Na Wewe is my second choice and will be your winner tonight. A van is stopped by rebels in Burundi during the Rwanda/Burundi genocide in the 90s. The rebels separate the passengers into Hutus and Tutsis, planning to execute the latter. The passengers try to convince the rebels to spare them. It has basic emotional elements (suspense/ tragedy/ injustice), an important issue (genocide), and a well-developed and feel good – albeit somewhat obvious – theme (self-definition and how we’re all connected). A natural winner.

The other nominees are God of Love, a cute film about a modern-day hipster Cupid who uses darts instead of arrows; The Crush, a trite story of a young boy who has a crush on his teacher and will fight for his love; and The Confession, a good-looking but sort of pointlessly bleak tale of two boys who can’t figure out what to confess for their first Confession so they set out to cause some trouble.

Animated Short

I try to catch these every year because it usually features some really creative animation. I was underwhelmed with this slate. Check out the live action shorts if you can only see one.

Madagascar, carnet de voyage (Madagascar, a Journey Diary) is the only one that wowed me. And even then, it’s much more style than substance. It’s about a trip into the Malagasy countryside, visualized as a scrapbook come to life. The story is sort of bland, but the animation pops with some cool use of perspective. The Malagasy music used as accompaniment is also a treat.

Let’s Pollute is an amusing take on a 1950s public service film, sarcastically promoting the benefits of pollution. The Lost Thing follows a boy who finds some sort of alien-robot on the beach and tries to find a home for it. Honestly, I just didn’t get it. Day & Night is the cute Pixar short preceding Toy Story 3 about two characters representing the two times of day. I hear it’s great in 3D, but I’ve only seen it in two dimensions, where it’s rather flat, pardon the pun.

The Gruffalo is by far the longest and features the voices of several famous actors like Helena Bonham Carter. The animation is nothing special and the plot is aimed at the toddler level. At 30 minutes, this adult was very restless by the end as I knew where it was heading about 5 minutes in. And yet, except for one brief mention of Madagascar, it was literally the only film people were talking about walking out of the theater. It makes me wonder if it has a shot for the win.

The Oscars are less than a week away and we’re taking a look at all the categories we care to. Today it’s Adapted Screenplay, whose nominees are all also Best Picture nominees.
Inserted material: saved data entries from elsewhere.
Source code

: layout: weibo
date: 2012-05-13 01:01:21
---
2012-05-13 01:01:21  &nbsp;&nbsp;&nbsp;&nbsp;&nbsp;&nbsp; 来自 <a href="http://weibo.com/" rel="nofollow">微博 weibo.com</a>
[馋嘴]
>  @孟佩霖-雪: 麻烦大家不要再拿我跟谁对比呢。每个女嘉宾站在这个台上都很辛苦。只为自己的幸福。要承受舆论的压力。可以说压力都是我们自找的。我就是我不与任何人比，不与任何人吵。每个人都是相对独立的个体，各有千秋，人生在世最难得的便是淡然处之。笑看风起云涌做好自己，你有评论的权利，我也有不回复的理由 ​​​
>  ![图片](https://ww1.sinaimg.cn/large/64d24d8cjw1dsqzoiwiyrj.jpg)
  • 127 Hours: Danny Boyle and Simon Beaufoy
  • The Social Network: Aaron Sorkin
  • Toy Story 3: Michael Arndt, John Lasseter, Andrew Stanton, Lee Unkrich
  • True Grit: Joel Coen and Ethan Coen
  • Winter’s Bone: Debra Granik and Anne Rosellini

Adam:

He isn't coming for 30% of the Oscar

The Social Network. Fin.

Oh, I am assuming I will need to write more about this category. Ok. First, Aaron Sorkin writes dialogue better than anyone else out there – bar none. Let me qualify that, he writes dialogue for smart people better than anyone else out there. Sports Night and The West Wing are two of the best television programs ever made. The largest reason for this is Aaron Sorkin and his writing. The Social Network owes pretty much all of its appeal and positive criticism to Sorkin’s script – and it is well deserved. Sorkin’s trademark rapid-fire dialogue is present in all its glory, but is supported/ enhanced by his artful telling of this story. I liked the back-and-forth of depositions and actual story, mainly because Sorkin was able to do so smoothly and keep the story moving at the same time. The biggest compliment I can give Sorkin and his script  is that I really enjoyed the movie, and that is as someone who hates Facebook and is unimpressed by David Fincher (so that is pretty impressive).
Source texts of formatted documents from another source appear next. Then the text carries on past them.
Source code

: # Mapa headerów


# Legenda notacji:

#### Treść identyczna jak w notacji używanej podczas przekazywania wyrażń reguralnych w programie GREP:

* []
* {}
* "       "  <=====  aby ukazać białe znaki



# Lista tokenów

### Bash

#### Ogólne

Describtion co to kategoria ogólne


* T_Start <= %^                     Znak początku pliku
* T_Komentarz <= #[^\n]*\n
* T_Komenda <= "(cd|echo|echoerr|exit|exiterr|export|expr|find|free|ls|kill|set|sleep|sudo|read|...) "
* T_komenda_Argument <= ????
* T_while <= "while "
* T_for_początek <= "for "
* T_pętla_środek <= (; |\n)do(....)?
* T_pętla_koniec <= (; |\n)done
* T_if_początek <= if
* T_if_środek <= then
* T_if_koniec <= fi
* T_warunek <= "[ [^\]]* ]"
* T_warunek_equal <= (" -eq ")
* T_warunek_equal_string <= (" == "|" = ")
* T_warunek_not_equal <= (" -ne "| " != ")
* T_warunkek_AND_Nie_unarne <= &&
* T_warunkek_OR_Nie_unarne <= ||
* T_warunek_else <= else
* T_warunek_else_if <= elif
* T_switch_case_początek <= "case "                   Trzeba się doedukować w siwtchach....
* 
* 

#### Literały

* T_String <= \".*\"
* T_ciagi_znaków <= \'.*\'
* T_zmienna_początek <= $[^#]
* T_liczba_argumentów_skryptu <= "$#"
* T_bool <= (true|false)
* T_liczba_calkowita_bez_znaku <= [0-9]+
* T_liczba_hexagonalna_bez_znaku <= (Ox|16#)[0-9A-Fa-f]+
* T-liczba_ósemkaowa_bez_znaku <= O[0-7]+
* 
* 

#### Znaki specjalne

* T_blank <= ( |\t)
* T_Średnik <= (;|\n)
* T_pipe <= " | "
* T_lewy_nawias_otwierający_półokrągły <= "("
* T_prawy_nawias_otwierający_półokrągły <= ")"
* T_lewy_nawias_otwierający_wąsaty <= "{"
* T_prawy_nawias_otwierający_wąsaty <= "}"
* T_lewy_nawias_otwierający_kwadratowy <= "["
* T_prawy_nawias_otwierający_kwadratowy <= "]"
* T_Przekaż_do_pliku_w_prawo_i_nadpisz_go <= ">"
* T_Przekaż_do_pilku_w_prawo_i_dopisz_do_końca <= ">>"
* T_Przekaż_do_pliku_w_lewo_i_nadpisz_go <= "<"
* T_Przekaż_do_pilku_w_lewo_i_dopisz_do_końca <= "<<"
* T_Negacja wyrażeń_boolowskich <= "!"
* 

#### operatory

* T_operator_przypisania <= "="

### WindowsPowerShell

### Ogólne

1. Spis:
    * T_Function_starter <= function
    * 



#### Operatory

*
As the only Grouch to really enjoy True Grit, I throw in a few words about the Cohen brothers’ script. A minor spoiler is that they modified the story slightly from the original. At first I was a little worried about it, but that quickly changed. I thought they did a great job with both the changes and the script as a whole. The story moved, the changes were largely relevant, and the dialogue was entertaining. The only thing they failed miserably on was the ending. I stated before that the glaring failure of the remake was the ending. While I liked the Coen brothers’ version a lot better, the ending was far inferior to the original’s. All in all, though, I definitely think they deserve to be nominated and their script ranks second in my mind.
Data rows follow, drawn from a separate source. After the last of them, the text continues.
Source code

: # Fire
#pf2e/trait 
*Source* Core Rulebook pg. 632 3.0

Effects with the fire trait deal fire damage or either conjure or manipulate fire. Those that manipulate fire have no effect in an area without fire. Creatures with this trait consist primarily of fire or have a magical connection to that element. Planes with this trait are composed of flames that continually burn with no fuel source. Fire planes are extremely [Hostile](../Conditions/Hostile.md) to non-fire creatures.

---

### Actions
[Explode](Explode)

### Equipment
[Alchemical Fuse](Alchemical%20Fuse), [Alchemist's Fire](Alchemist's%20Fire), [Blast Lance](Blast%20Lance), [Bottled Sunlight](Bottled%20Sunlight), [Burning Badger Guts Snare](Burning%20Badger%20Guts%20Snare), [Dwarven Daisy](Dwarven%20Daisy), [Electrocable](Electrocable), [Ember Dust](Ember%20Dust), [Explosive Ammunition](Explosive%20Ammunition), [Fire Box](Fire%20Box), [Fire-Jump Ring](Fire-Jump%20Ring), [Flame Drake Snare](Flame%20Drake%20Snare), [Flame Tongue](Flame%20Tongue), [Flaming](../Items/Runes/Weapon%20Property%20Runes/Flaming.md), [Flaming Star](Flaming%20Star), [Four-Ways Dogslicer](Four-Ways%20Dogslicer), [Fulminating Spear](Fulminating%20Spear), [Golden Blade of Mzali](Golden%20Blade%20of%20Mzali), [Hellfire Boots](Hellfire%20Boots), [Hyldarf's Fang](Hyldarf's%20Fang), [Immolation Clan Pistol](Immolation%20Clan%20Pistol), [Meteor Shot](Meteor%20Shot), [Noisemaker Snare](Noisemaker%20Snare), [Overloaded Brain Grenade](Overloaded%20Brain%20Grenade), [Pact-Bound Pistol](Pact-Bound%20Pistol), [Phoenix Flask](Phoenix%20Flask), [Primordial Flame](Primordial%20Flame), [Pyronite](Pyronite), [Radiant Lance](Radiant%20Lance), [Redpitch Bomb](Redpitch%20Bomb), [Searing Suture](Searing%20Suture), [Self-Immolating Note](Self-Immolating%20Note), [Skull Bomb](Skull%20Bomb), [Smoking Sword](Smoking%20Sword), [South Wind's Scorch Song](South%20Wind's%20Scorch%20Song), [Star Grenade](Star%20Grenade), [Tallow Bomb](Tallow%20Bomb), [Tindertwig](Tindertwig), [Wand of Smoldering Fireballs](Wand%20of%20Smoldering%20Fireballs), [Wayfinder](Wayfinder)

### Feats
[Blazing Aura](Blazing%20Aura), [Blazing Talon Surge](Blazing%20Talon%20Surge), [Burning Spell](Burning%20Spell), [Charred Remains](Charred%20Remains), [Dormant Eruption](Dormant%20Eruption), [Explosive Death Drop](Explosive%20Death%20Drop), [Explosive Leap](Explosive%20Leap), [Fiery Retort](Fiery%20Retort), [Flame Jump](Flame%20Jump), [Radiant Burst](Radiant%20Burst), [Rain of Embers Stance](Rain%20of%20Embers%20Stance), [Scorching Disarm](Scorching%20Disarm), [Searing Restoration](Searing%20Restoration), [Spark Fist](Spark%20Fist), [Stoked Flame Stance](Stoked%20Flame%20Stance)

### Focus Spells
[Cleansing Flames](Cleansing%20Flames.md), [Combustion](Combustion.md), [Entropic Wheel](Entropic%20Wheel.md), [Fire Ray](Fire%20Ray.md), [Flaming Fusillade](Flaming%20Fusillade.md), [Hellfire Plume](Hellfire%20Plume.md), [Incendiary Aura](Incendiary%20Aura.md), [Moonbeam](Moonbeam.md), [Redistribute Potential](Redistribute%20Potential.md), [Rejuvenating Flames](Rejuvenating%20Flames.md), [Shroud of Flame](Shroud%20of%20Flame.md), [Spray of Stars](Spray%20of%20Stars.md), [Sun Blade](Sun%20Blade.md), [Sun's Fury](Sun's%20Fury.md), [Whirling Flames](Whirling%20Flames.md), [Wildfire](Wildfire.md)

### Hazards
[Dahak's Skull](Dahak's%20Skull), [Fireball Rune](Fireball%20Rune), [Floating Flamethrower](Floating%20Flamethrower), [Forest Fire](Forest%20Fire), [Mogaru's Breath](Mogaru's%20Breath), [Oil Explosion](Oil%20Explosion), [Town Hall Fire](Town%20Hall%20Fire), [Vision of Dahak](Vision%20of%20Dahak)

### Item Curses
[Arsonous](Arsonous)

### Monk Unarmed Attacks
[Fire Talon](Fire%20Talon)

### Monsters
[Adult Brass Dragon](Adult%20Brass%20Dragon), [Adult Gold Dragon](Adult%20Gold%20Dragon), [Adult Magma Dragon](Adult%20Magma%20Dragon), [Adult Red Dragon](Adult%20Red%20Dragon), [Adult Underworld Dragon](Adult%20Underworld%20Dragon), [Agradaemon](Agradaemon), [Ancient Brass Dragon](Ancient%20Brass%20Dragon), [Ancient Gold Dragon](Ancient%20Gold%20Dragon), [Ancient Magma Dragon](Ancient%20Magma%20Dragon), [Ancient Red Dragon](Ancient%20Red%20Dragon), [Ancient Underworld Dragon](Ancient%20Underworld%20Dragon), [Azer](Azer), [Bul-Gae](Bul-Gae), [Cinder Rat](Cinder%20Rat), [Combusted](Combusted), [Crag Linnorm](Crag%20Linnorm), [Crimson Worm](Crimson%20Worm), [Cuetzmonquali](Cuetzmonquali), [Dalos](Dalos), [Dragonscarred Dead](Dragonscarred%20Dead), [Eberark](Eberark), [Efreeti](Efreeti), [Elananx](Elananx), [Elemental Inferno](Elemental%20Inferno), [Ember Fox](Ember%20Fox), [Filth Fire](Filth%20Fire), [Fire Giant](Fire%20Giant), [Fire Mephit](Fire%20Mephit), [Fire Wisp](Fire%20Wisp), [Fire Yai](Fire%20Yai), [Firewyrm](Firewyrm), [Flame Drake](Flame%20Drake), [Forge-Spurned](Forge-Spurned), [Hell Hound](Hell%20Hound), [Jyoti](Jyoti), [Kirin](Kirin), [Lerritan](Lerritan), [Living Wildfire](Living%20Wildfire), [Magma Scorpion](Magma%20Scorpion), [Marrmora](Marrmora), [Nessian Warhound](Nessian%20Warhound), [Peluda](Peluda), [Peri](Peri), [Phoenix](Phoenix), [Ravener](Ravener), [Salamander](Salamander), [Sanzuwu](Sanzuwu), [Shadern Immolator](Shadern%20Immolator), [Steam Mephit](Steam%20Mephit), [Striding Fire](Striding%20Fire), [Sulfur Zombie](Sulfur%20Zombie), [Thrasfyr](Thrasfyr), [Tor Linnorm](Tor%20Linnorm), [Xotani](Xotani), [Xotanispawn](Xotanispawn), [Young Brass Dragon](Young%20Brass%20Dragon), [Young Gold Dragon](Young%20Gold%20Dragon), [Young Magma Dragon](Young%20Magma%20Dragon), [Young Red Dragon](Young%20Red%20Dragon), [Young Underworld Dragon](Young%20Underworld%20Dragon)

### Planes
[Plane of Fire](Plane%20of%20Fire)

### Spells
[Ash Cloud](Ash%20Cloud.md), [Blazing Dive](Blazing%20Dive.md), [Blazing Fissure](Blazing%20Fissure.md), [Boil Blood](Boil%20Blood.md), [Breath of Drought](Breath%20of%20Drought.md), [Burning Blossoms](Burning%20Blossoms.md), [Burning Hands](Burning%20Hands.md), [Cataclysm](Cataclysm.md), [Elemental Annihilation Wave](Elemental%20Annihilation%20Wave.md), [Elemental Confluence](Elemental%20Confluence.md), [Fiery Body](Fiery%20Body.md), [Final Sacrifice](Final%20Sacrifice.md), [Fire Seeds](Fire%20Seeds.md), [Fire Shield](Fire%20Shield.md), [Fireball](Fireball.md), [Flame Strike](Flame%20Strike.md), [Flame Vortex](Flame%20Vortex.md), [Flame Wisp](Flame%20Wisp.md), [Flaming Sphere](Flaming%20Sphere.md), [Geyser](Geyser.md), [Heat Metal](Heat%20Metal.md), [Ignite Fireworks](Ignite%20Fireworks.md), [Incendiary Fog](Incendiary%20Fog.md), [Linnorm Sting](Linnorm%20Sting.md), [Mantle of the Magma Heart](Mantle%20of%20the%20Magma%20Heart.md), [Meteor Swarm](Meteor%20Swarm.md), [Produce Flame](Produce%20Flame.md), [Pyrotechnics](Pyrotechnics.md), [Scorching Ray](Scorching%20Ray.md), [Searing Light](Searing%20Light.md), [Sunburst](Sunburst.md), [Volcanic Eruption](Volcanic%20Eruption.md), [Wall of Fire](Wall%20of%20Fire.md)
I honestly don’t have a lot to say about the other movies nominated. I liked Winter’s Bone’s story (surprisingly enough some of the scenery/ characters reminded me of home). There were definitely better movies made in 2010 and better scripts, but I am not angry about its nomination. Toy Story 3 was fine. Not great, but fine. I laughed some, and didn’t hate that I watched it. 127 Hours is pretty much in the same boat. All in all, we have an extremely strong script, a strong one, a decent one, and two weak ones. Not the most impressive bunch I’ve seen, but, for the Academy, I’d say this is a pretty good showing.

Who Should Win: Aaron Sorkin, The Social Network (hands down)

Jared

I was pretty proud of myself for describing the dialogue in the Joel and Ethan Coen’s True Grit screenplay as “Runyonesque”, so I’ll stick with that.  Which makes it a little surprising, then, that I didn’t like the film more, given how much I like Damon Runyon.  Here’s the thing, though.  Runyon’s dialogue serves interesting characters doing interesting things.  The Coen’s dialogue serves kinda interesting characters doing terribly uninteresting things.  So while at times it was a welcome distraction, a Western can very rarely be entertaining because of the talking in it.  Brian makes an excellent point about Josh Brolin’s Tom Chaney (there’s a Washington Senators dying to be made here): That’s it?  The man was on screen for what, three minutes?  This film was a road trip movie, and not a particularly good one at that.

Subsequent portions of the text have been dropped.